18 PERFECT DAYS
映画「PERFECT DAYS」を観てきました。
静かな映画です。
主演の役所広司さんが、話さずとも表情ひとつで表現するので目が離せず、あっという間に終わってしまいました。
昭和から時が止まったかのような、主人公の暮らし。
毎日同じことを繰り返します。
少なくとも10年は同じように暮らしていそうです。
それが主人公にとって大事なことなんだな、と
観ているうちにわかります。
ちょうど昨日お客さん達と、時代の価値観が昭和から急激に変化していて、もはや令和は全く違う世の中になった、というようなことを話していたのです。
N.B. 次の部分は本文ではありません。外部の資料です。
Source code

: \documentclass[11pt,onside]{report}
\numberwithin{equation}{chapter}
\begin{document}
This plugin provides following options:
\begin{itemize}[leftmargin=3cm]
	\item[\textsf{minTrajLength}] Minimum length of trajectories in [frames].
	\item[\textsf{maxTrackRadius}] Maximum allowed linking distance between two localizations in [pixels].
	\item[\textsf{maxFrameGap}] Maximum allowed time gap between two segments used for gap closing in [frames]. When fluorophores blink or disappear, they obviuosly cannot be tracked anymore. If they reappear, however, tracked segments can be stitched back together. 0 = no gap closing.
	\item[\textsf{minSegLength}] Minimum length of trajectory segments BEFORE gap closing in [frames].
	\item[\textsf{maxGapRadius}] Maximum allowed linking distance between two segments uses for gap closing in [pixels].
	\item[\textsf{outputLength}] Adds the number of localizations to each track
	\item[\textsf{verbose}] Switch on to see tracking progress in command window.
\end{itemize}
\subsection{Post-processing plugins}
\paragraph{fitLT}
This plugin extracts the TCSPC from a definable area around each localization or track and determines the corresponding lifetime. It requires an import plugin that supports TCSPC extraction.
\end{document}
(参照はテレビドラマ・不適切にもほどがある をどうぞ 笑)
この映画での昭和感は、それとはまた違っていて、主人公は価値観をアップデートしていないわけではなく、自分が好きで心地よい暮らしを選んで、そうしているのがよくわかるのです。
おそらく昔に、金銭的に豊かであることが一番の幸せ、とする生き方を辞めるような出来事があったのか…
そういう価値観なんですね。時代は関係なく。
毎日粛々と、でも静かな情熱を持って、プロフェッショナルにトイレ清掃の仕事をしている。
自分の力を使って仕事をして、人に喜んでもらうことで、自分も幸せを感じる、ということをちゃんとしています。
木漏れ日の光と影は、私は陰陽のことを表すような気がしていて。
影も受け入れ、ありがたく思い、
季節の移り変わりに目を細め、
日々のアクシデントや、袖振り合う人たちから得たことを、感じ味わっている。
これはあれですよ、「いとをかし」の心ですよ。
でもどこか、主人公の生活が行のように見えるのは、俗世のあれこれ、人間ドラマが渦巻く世界に生きるのをやめたから。
余分なものを削ぎ落とし、ただ自分にできることをやり、今に集中する。
そんな境地に、死ぬまでにはなってみたいものです。
観てよかった。とても良き映画でした。